Exercise objective: Your job is to return every line in the data holding the string "Cloud".

Provided material:
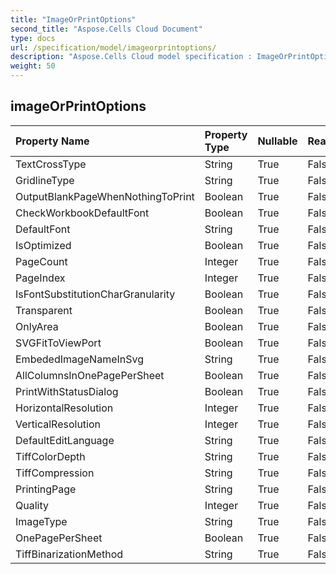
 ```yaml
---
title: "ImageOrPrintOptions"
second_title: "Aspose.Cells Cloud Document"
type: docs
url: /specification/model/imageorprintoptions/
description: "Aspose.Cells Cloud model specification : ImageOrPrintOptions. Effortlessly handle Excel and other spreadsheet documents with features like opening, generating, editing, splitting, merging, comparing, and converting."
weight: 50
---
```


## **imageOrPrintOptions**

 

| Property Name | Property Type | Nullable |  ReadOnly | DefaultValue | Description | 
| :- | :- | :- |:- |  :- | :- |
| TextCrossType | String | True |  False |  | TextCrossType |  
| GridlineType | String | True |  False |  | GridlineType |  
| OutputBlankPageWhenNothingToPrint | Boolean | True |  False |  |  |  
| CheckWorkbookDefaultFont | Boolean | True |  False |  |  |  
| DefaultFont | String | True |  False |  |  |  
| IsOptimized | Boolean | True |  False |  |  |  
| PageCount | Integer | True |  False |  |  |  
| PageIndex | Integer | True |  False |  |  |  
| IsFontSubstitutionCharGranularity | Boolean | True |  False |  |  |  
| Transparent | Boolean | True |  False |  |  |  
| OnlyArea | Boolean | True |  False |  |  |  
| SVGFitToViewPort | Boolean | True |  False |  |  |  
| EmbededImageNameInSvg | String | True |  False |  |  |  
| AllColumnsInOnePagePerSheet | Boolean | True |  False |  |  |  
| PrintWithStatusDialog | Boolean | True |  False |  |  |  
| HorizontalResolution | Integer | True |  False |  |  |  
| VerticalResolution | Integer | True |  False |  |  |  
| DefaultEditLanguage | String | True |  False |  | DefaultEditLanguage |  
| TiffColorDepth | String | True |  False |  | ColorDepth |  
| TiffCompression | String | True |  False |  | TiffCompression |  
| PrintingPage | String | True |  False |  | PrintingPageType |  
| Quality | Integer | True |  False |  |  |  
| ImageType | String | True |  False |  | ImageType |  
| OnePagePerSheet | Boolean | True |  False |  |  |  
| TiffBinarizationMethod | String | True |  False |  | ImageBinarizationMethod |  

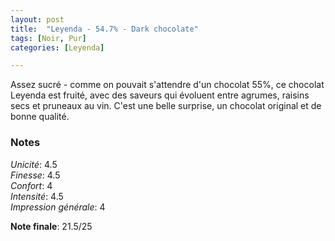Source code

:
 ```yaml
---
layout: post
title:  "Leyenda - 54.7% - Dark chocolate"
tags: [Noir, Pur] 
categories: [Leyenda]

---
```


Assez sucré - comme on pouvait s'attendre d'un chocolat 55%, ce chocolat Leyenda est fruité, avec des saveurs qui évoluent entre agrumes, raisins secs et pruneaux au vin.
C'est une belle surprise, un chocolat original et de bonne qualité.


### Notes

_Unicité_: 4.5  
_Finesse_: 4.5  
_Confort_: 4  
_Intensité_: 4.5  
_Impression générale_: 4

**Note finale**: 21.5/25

Solution to this exercise:
second_title: "Aspose.Cells Cloud Document"
description: "Aspose.Cells Cloud model specification : ImageOrPrintOptions. Effortlessly handle Excel and other spreadsheet documents with features like opening, generating, editing, splitting, merging, comparing, and converting."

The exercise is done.